What to do:
Whenever a line below holds the word "Exploratory", copy that line.

Available data:
==================================================
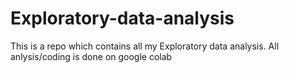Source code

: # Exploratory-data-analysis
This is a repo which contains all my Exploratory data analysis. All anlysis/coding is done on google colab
==================================================
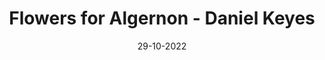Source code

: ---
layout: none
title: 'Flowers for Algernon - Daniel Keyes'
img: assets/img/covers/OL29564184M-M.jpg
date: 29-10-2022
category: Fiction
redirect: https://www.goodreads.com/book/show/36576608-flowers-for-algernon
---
==================================================
Written reply:
: # Exploratory-data-analysis
This is a repo which contains all my Exploratory data analysis. All anlysis/coding is done on google colab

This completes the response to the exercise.